* _The problem_:
Every entry below is to be copied exactly, with nothing omitted.

▶

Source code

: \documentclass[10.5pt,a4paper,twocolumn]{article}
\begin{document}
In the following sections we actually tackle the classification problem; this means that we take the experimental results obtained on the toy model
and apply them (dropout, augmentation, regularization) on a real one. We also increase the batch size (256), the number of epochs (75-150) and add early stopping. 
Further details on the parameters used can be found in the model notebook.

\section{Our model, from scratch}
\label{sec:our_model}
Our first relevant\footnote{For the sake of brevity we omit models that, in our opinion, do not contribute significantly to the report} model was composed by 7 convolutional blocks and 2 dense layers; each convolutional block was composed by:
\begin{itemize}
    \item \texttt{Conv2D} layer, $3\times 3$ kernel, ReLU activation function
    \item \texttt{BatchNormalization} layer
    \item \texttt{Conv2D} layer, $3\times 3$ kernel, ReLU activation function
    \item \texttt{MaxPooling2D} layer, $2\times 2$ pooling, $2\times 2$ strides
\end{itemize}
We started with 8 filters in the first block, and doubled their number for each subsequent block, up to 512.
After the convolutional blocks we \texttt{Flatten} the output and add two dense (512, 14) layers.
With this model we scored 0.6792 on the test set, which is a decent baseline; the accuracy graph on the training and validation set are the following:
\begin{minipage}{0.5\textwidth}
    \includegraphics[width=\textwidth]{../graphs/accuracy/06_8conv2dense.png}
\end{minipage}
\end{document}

◀

* _Result_:
Source code

: \documentclass[10.5pt,a4paper,twocolumn]{article}
\begin{document}
In the following sections we actually tackle the classification problem; this means that we take the experimental results obtained on the toy model
and apply them (dropout, augmentation, regularization) on a real one. We also increase the batch size (256), the number of epochs (75-150) and add early stopping. 
Further details on the parameters used can be found in the model notebook.

\section{Our model, from scratch}
\label{sec:our_model}
Our first relevant\footnote{For the sake of brevity we omit models that, in our opinion, do not contribute significantly to the report} model was composed by 7 convolutional blocks and 2 dense layers; each convolutional block was composed by:
\begin{itemize}
    \item \texttt{Conv2D} layer, $3\times 3$ kernel, ReLU activation function
    \item \texttt{BatchNormalization} layer
    \item \texttt{Conv2D} layer, $3\times 3$ kernel, ReLU activation function
    \item \texttt{MaxPooling2D} layer, $2\times 2$ pooling, $2\times 2$ strides
\end{itemize}
We started with 8 filters in the first block, and doubled their number for each subsequent block, up to 512.
After the convolutional blocks we \texttt{Flatten} the output and add two dense (512, 14) layers.
With this model we scored 0.6792 on the test set, which is a decent baseline; the accuracy graph on the training and validation set are the following:
\begin{minipage}{0.5\textwidth}
    \includegraphics[width=\textwidth]{../graphs/accuracy/06_8conv2dense.png}
\end{minipage}
\end{document}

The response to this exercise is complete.